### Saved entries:
====

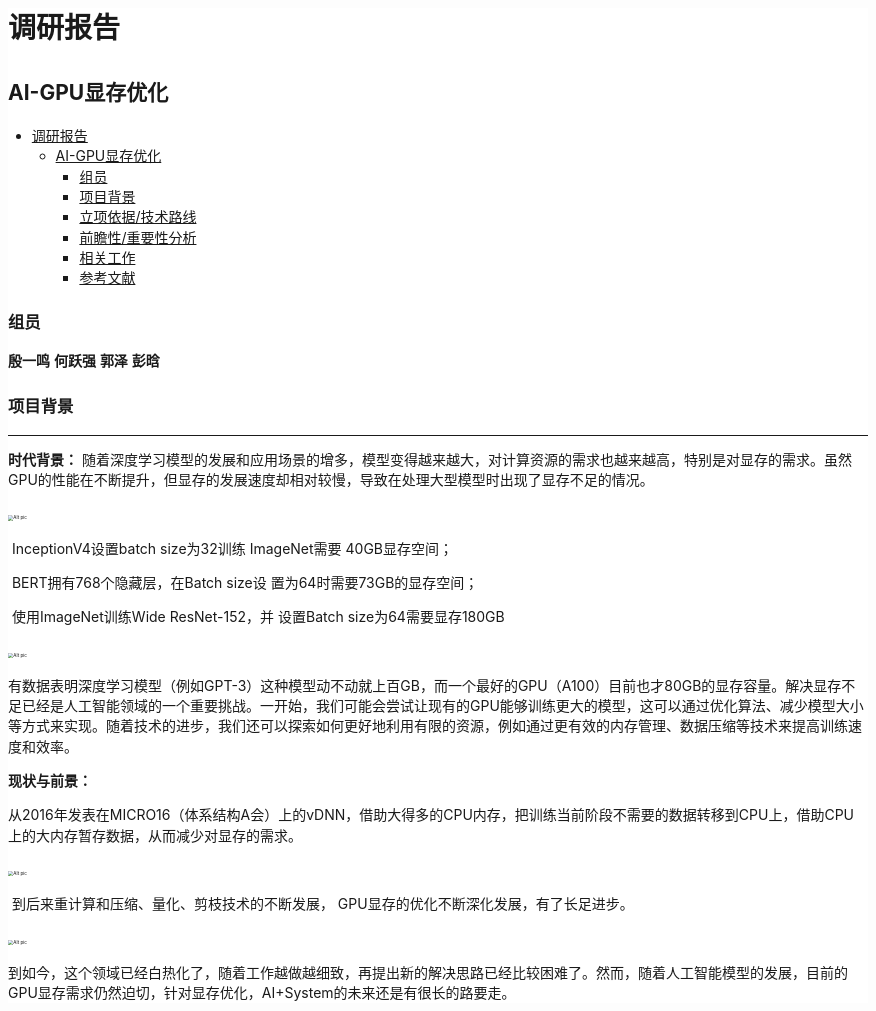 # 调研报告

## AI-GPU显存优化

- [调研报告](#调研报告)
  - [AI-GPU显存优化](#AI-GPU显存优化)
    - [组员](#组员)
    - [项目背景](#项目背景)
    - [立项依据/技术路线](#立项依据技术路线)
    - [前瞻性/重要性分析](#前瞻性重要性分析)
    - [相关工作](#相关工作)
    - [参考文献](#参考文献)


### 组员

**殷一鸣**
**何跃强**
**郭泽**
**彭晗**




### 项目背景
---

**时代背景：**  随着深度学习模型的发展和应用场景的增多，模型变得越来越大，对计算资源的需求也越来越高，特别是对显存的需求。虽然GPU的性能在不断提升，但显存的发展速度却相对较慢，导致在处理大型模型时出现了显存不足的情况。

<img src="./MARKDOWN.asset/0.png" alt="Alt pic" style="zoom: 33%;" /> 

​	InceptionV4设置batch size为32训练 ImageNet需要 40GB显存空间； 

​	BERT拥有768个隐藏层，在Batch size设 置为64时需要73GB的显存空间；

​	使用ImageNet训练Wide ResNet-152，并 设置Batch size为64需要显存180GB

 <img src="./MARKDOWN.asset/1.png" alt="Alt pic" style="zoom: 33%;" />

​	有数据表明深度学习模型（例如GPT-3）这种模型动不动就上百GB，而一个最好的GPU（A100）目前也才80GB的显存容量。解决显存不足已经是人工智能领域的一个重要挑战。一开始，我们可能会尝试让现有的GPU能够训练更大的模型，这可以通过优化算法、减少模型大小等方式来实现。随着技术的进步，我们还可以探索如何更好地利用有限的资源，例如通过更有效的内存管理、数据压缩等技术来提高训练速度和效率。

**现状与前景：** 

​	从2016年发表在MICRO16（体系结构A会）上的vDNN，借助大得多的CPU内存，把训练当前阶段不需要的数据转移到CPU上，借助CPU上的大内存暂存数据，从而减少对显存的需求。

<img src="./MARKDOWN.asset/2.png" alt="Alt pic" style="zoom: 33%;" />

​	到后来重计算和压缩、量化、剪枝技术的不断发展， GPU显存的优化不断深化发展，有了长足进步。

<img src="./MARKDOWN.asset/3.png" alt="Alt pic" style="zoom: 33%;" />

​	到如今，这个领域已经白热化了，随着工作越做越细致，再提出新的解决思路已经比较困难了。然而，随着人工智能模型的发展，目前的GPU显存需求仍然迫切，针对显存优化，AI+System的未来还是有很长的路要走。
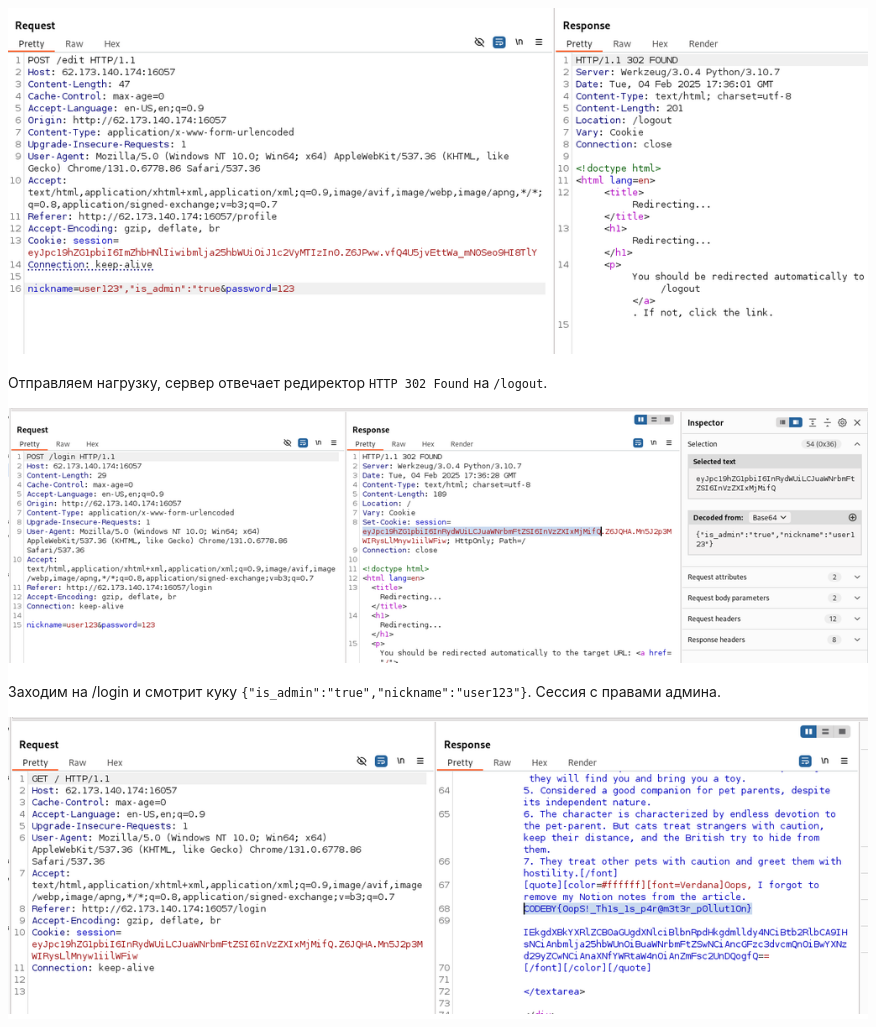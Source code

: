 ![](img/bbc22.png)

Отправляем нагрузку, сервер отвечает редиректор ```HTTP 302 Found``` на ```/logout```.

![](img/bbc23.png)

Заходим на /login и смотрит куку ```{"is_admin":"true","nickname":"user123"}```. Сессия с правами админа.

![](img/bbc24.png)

====

### Problem statement:
In the records above, how many lines hold the string "asset"? Reply with only the number.

### Final answer:
4